__WHAT YOU WILL DO__
State how many lines of the entries below hold the word "Method"; reply with nothing but the number.

__RECORDS PROVIDED__
*** Block opens ***

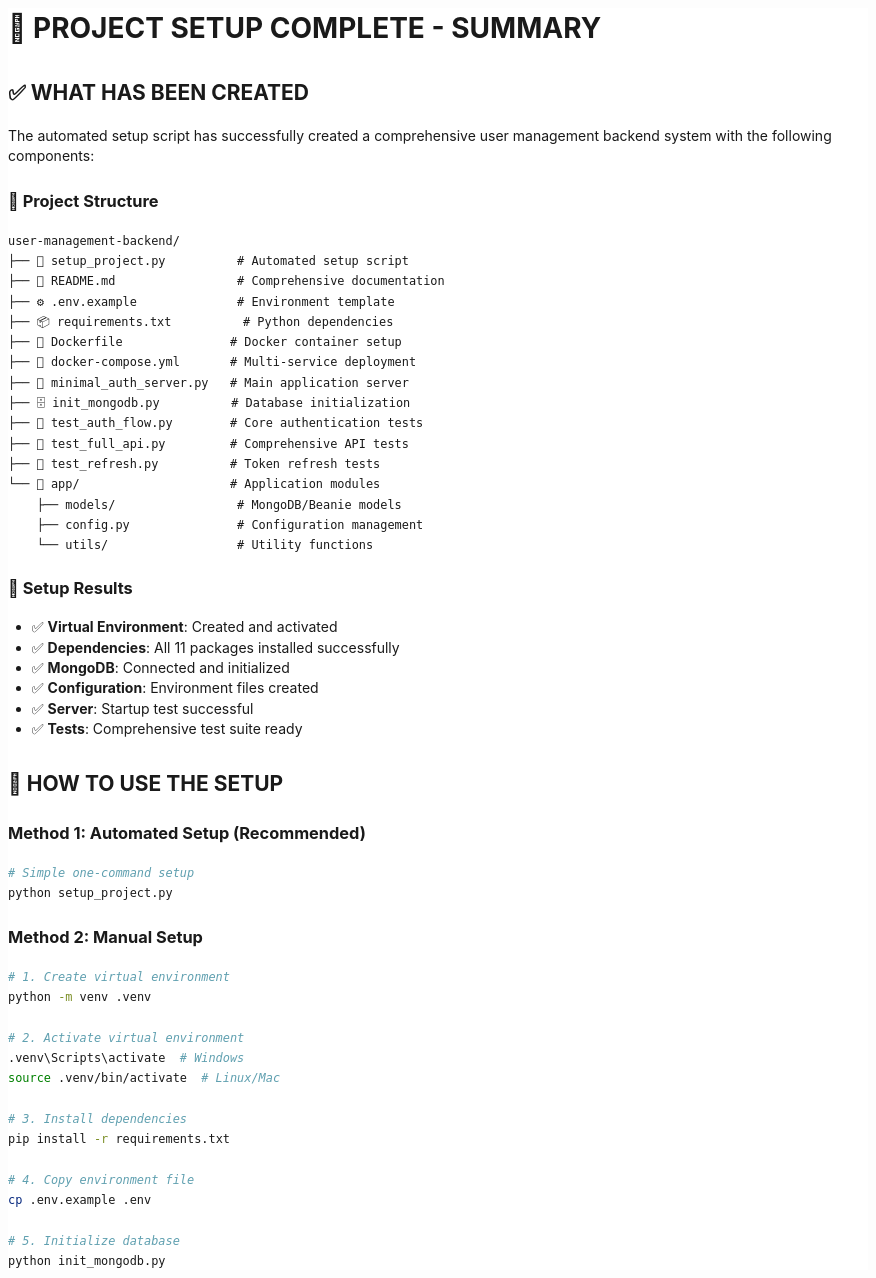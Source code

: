 # 🎉 PROJECT SETUP COMPLETE - SUMMARY

## ✅ **WHAT HAS BEEN CREATED**

The automated setup script has successfully created a comprehensive user management backend system with the following components:

### 📁 **Project Structure**
```
user-management-backend/
├── 🚀 setup_project.py          # Automated setup script
├── 📖 README.md                 # Comprehensive documentation
├── ⚙️ .env.example              # Environment template
├── 📦 requirements.txt          # Python dependencies
├── 🐳 Dockerfile               # Docker container setup
├── 🐳 docker-compose.yml       # Multi-service deployment
├── 🔧 minimal_auth_server.py   # Main application server
├── 🗄️ init_mongodb.py          # Database initialization
├── 🧪 test_auth_flow.py        # Core authentication tests
├── 🧪 test_full_api.py         # Comprehensive API tests
├── 🧪 test_refresh.py          # Token refresh tests
└── 📁 app/                     # Application modules
    ├── models/                 # MongoDB/Beanie models
    ├── config.py               # Configuration management
    └── utils/                  # Utility functions
```

### 🔧 **Setup Results**
- ✅ **Virtual Environment**: Created and activated
- ✅ **Dependencies**: All 11 packages installed successfully
- ✅ **MongoDB**: Connected and initialized
- ✅ **Configuration**: Environment files created
- ✅ **Server**: Startup test successful
- ✅ **Tests**: Comprehensive test suite ready

## 🚀 **HOW TO USE THE SETUP**

### **Method 1: Automated Setup (Recommended)**
```bash
# Simple one-command setup
python setup_project.py
```

### **Method 2: Manual Setup**
```bash
# 1. Create virtual environment
python -m venv .venv

# 2. Activate virtual environment
.venv\Scripts\activate  # Windows
source .venv/bin/activate  # Linux/Mac

# 3. Install dependencies
pip install -r requirements.txt

# 4. Copy environment file
cp .env.example .env

# 5. Initialize database
python init_mongodb.py

```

*** Block closes ***

__RESULT OF THE EXERCISE__
2